- **What needs to be done**
In the listing that follows, count the lines that include "setR", and answer with the total alone.

- **Supplied material**
>>>>>

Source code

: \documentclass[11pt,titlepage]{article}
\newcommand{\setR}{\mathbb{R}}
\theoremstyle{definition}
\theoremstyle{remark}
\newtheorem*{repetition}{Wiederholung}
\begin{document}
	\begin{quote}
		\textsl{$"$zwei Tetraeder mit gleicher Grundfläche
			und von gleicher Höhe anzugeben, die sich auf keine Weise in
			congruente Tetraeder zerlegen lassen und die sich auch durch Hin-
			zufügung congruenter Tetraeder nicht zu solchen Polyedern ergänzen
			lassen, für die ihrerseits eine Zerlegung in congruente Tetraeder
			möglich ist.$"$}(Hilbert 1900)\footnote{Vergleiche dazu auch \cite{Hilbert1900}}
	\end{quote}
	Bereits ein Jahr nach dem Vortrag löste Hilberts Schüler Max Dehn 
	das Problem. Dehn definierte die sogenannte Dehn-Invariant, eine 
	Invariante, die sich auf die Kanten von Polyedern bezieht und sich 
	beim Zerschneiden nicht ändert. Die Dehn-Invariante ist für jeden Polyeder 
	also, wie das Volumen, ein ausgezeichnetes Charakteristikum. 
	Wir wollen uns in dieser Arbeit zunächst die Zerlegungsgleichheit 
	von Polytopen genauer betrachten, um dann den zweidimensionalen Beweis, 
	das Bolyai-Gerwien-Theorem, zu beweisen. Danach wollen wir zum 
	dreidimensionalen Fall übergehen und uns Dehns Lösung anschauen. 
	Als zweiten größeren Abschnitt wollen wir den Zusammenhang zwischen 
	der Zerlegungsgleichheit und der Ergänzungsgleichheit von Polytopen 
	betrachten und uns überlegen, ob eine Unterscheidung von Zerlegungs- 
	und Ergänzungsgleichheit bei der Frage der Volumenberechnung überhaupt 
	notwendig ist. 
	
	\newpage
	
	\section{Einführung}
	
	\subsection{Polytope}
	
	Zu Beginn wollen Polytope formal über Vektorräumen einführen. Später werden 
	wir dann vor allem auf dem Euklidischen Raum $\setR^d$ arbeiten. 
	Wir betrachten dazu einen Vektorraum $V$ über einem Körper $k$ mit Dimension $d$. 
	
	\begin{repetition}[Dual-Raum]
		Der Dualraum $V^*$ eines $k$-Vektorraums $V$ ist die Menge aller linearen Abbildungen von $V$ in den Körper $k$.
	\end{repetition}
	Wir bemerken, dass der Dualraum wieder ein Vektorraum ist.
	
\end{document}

<<<<<

- **The completed task**
2